The meeting was billed as a presentation by International City/County Management Association (ICMA) speaker Patrick Prangley “on various forms of municipal government and best practices,” according to the motion sponsored by Council President Candace Hollingsworth (Ward 1).
For the most part, though, Prangley focused on the form he knew best: council-manager, in which the city council serves as the legislative and policy arm of government and a city manager supervises all departments as well as day-to-day operations. The mayor presides over council meetings but has mostly ceremonial duties.
Prangley was the city manager of Riverdale Park for 31 years and Berwyn Heights for two before joining ICMA. (His mother, Mary, served on the Hyattsville City Council for 22 years, the last four as mayor.)
“Most municipalities draw elements from more than one form of government,” said MML Director of Research Jim Peck. “If you think of mayoral powers as a continuum, at one end is the strongest of the strong mayors. The mayor is the CEO, oversees day-to-day operations and has veto power. In this case, a council is a policymaking body only.”
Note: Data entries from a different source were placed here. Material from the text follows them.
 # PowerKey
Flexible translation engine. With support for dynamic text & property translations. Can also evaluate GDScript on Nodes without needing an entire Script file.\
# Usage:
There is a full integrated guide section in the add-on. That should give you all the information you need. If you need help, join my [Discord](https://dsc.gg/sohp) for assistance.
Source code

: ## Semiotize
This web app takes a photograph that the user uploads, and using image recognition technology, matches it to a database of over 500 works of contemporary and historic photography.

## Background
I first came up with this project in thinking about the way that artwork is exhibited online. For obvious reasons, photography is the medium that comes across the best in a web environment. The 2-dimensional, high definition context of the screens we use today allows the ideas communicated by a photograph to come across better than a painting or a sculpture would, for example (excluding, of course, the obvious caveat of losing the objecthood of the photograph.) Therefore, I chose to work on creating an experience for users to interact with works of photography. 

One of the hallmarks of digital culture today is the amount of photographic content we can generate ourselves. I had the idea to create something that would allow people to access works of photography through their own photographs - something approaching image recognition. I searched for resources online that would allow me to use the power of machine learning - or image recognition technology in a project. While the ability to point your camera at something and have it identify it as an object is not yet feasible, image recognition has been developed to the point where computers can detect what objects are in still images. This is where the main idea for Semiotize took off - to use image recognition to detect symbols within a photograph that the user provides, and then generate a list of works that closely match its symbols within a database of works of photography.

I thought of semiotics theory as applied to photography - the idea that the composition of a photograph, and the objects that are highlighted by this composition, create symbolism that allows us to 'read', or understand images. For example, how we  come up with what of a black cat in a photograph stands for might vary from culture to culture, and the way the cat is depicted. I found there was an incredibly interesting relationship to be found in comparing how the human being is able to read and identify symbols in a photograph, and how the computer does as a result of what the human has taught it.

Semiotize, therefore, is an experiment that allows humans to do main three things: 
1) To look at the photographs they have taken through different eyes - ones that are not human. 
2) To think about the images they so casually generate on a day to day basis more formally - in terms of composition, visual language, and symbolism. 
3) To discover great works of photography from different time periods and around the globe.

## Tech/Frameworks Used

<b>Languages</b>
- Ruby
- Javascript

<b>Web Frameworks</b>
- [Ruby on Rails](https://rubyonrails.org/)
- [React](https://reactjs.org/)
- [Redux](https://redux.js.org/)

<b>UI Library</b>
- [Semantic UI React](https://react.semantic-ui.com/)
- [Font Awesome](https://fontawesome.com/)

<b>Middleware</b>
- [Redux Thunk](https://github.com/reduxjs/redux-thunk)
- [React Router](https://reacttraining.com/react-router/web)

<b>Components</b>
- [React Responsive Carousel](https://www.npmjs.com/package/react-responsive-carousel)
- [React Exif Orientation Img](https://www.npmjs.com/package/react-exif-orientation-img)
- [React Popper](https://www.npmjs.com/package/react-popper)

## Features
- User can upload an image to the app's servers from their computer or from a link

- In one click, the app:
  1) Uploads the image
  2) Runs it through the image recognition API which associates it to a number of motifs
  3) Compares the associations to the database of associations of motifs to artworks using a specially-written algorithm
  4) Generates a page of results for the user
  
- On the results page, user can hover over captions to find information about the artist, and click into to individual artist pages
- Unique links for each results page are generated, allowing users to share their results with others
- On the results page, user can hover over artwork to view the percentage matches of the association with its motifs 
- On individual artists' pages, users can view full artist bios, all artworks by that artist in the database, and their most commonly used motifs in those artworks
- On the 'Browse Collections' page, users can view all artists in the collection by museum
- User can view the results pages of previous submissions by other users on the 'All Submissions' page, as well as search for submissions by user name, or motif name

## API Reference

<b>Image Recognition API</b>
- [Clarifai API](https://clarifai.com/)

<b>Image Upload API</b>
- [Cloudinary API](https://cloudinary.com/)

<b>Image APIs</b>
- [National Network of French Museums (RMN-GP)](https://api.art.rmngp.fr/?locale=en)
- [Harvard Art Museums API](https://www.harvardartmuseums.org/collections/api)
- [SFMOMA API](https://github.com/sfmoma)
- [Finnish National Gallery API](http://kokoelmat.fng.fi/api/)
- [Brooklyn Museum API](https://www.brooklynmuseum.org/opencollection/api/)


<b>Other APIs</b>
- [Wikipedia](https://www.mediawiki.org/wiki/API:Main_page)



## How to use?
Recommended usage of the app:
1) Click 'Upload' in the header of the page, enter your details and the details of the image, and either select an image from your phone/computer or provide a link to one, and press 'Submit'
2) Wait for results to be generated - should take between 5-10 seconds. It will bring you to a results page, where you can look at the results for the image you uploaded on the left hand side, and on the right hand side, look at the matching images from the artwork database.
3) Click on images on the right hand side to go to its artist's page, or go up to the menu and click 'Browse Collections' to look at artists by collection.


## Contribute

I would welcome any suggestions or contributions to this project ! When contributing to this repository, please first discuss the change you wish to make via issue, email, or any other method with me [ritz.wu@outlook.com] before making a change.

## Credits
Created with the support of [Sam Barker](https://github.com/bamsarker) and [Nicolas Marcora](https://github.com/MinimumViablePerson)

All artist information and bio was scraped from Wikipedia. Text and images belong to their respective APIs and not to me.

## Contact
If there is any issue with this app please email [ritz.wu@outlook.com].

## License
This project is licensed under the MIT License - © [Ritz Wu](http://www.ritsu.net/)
On the other end of the spectrum, he said, is the council-manager form of government. “The city manager is CEO, overseeing day-to-day operations. The manager hires and fires department heads and works with staff to create a budget. The mayor is more of a figurehead, with no more power than anyone else on the council.”
The Hyattsville charter says that “the City Administrator, the Mayor and the appointed Department Heads … may give direct orders to City employees.”
In essence, that means that employees have three bosses, which has led to problems. “Everyone up here on the dais understands the problem with competing authority,” said Ward 2 Councilmember Shani Warner.
“It’s kind of a hybrid here,” said Prangley. “The city administrator is allowed to do certain things, but without hiring and firing power. … What I see as the real drawback [to Hyattsville’s structure] is that there are operational issues that come up all the time. “With a city manager, the responsibilities are centralized in one person.”
He also emphasized that city managers are “highly trained professionals” with experience in managing budgets as well as day-to-day operations.
Schiro agreed, saying that he had worked under a variety of scenarios,”I agree with Mr. Prangley that it’s the most effective form of government. The operation of the city is the city manager’s profession and full-time employment. … You [councilmembers] have day jobs, and that’s why you hire a city manager.”
Former mayor Bill Gardiner said that Hyattsville is “generally considered to be a strong mayor form of government, but it’s more of a hybrid. The mayor is CEO, introduces a budget and can direct all staff. I don’t think it’s necessary for the mayor to have the authority to direct all staff. A city manager, rather than a city administrator, would have a far greater role in the hiring and firing of department directors — as well as increased responsibility for their performance.”
A city manager would also be responsible for drafting an annual budget instead of the mayor. The city charter appears to be open to interpretation on that duty, giving it to both the city administrator (“Prepare and submit to the Mayor by May of each year a proposed budget for the City”) and the mayor (” … “submit a budget to the Council … at least 32 days before the beginning of any fiscal year”).
Councilmembers had several questions about budget authority, mentioning last year’s bruising process more than once.
“Is there a way we can define the powers more? Yes,” said City Attorney Richard Colaresi. “I would say you already have most of it, and it needs to be fine tuned.”
Colaresi praised the Hyattsville’s “culture [and] personality,” cautioning against wholesale changes to the charter.
“I’ve been in and out of lots of different municipalities,” said Colaresi. But the civic interest, the amount of brainpower that goes into solving your problems is enormous and I don’t know your like anywhere.”